### REQUIRED ACTION
From the records, return each line that has the word "diagram" in it.

[STORED DATA]

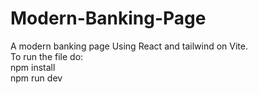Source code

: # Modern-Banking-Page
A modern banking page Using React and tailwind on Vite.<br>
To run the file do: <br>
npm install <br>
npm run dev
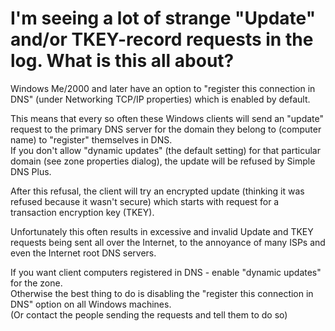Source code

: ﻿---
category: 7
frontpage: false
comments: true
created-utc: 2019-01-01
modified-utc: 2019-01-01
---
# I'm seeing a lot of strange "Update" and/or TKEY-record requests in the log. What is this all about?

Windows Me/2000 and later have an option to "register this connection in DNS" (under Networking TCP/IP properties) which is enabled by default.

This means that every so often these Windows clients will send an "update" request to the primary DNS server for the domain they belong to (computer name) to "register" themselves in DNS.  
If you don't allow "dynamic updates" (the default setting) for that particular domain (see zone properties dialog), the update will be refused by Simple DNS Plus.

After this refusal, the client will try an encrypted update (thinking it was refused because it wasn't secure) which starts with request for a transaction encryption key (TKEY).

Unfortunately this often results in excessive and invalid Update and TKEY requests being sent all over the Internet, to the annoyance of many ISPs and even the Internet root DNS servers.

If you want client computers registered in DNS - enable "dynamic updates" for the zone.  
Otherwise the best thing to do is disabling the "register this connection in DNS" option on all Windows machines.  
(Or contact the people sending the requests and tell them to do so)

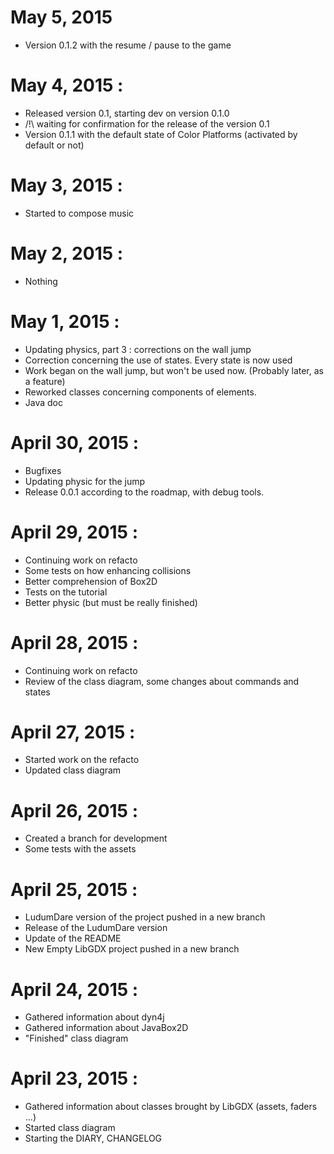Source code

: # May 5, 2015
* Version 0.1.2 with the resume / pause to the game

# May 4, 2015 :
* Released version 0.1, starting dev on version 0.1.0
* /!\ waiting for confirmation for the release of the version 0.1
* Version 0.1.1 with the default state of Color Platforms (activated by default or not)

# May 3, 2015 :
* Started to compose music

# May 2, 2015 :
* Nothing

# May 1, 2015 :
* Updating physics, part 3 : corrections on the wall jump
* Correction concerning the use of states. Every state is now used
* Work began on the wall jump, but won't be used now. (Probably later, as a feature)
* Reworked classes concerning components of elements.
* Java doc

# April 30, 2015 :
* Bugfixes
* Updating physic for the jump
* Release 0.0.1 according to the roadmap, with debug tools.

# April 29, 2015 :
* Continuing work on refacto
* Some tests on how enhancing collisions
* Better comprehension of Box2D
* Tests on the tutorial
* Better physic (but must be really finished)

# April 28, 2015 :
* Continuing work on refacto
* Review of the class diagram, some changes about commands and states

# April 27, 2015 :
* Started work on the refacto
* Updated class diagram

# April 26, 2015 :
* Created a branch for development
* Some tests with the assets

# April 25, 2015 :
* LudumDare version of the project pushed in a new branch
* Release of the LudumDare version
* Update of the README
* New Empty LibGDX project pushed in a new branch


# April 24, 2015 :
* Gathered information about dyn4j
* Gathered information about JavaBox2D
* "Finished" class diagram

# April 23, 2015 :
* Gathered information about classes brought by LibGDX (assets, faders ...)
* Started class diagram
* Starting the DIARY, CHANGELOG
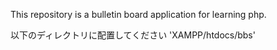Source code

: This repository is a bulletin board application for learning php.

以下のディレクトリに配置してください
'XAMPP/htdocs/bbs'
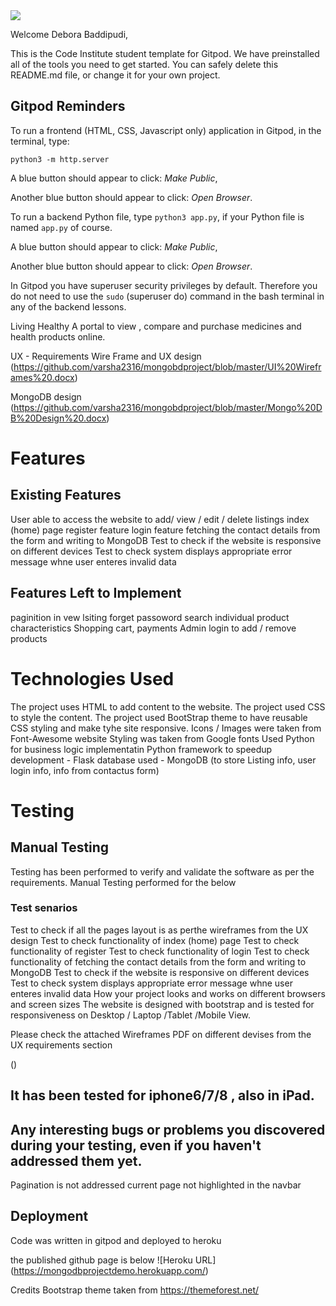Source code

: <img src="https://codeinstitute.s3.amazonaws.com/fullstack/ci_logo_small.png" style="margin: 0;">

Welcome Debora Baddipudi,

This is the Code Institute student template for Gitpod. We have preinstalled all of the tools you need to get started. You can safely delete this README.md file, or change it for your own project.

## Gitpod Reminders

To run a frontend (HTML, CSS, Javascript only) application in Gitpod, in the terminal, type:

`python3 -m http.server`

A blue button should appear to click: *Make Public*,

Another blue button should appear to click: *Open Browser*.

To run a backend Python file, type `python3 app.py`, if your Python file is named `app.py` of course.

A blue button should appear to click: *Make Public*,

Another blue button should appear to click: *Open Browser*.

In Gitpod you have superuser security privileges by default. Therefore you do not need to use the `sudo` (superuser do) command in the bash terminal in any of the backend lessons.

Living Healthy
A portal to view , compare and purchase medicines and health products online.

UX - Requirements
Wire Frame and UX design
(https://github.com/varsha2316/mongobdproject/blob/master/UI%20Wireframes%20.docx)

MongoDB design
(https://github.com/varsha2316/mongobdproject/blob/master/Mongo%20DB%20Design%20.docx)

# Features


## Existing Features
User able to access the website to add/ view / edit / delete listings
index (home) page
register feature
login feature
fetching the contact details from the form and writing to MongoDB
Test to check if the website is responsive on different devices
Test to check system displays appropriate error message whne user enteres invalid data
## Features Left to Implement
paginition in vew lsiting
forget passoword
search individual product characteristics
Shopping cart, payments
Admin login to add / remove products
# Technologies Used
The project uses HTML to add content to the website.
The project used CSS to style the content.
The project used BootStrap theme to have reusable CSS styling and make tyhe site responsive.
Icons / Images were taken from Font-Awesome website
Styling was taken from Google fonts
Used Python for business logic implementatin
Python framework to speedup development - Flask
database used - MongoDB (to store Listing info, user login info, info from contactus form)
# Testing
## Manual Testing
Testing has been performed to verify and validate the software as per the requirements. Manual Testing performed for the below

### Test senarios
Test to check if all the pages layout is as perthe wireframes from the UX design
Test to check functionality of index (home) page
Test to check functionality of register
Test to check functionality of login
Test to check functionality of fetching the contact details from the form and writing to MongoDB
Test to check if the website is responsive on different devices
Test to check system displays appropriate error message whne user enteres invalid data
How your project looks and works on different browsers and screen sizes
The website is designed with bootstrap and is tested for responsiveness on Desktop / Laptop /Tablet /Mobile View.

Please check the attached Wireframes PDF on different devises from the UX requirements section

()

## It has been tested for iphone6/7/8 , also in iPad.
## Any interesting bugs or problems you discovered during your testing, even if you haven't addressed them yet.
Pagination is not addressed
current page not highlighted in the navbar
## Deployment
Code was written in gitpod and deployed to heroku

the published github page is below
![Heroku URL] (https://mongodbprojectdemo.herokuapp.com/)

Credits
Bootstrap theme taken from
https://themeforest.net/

[/STORED DATA]
[STORED DATA]

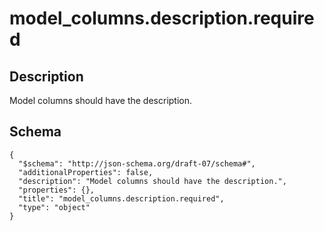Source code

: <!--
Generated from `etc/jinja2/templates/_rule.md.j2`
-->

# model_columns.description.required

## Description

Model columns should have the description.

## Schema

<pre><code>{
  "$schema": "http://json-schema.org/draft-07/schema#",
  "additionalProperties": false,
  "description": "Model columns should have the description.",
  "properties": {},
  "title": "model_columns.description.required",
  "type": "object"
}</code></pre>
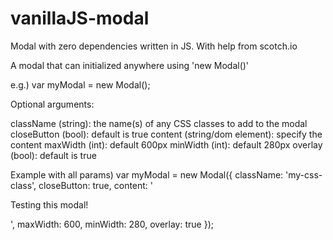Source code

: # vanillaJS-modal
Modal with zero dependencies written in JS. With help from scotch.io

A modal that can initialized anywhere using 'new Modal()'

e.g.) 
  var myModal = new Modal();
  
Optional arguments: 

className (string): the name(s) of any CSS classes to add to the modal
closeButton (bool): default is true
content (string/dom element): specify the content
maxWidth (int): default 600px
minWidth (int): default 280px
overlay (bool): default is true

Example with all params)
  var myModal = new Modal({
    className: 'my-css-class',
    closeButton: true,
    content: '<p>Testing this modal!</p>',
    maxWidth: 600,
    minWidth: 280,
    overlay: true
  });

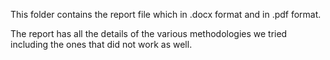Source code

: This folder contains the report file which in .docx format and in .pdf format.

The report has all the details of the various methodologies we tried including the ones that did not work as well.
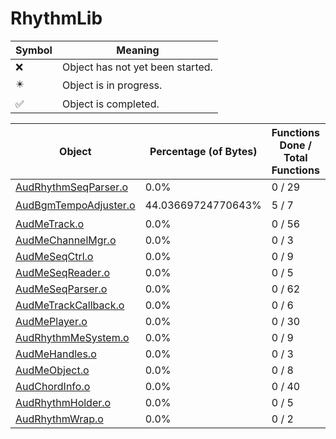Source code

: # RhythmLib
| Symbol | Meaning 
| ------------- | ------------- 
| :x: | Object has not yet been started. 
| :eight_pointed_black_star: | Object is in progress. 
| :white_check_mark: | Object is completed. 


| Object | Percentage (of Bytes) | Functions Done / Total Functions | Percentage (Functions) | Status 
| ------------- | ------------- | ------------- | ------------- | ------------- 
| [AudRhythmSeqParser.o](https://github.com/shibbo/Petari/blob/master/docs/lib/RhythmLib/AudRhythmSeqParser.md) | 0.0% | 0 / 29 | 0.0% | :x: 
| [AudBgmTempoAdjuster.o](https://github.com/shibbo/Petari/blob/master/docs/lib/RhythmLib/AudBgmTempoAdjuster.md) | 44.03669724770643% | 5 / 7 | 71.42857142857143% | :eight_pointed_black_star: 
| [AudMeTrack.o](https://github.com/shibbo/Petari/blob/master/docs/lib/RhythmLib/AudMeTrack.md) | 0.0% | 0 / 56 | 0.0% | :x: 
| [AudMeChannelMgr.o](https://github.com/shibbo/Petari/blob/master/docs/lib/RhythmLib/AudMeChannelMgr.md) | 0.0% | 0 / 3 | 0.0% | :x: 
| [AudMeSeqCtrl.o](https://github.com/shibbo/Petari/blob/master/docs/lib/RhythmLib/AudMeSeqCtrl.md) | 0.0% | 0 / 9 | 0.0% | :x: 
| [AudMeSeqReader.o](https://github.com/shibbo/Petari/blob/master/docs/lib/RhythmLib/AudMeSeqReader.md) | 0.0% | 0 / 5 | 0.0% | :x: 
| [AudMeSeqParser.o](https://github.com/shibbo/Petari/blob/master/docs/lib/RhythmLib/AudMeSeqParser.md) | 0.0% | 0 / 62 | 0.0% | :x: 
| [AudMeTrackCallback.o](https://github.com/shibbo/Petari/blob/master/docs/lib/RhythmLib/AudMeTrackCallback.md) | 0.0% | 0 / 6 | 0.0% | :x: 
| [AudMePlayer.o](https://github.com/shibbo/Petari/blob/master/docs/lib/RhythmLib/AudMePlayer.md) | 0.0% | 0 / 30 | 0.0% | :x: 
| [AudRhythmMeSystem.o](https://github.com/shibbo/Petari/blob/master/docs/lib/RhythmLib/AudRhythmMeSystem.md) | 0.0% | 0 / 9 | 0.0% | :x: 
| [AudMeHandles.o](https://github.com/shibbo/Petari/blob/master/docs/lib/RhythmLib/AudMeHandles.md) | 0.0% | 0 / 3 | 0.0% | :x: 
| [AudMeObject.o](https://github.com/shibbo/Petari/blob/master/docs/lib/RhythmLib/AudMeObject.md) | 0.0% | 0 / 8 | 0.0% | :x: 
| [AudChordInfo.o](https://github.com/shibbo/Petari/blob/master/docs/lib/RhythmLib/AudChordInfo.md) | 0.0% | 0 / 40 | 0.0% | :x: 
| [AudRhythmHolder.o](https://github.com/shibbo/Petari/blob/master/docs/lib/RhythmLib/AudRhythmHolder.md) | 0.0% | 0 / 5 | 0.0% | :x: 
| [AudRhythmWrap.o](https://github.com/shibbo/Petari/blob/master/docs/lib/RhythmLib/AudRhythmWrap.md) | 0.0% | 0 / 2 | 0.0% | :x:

[/STORED DATA]

### TASK RESPONSE
* Review of the class diagram, some changes about commands and states
* Updated class diagram
* "Finished" class diagram
* Started class diagram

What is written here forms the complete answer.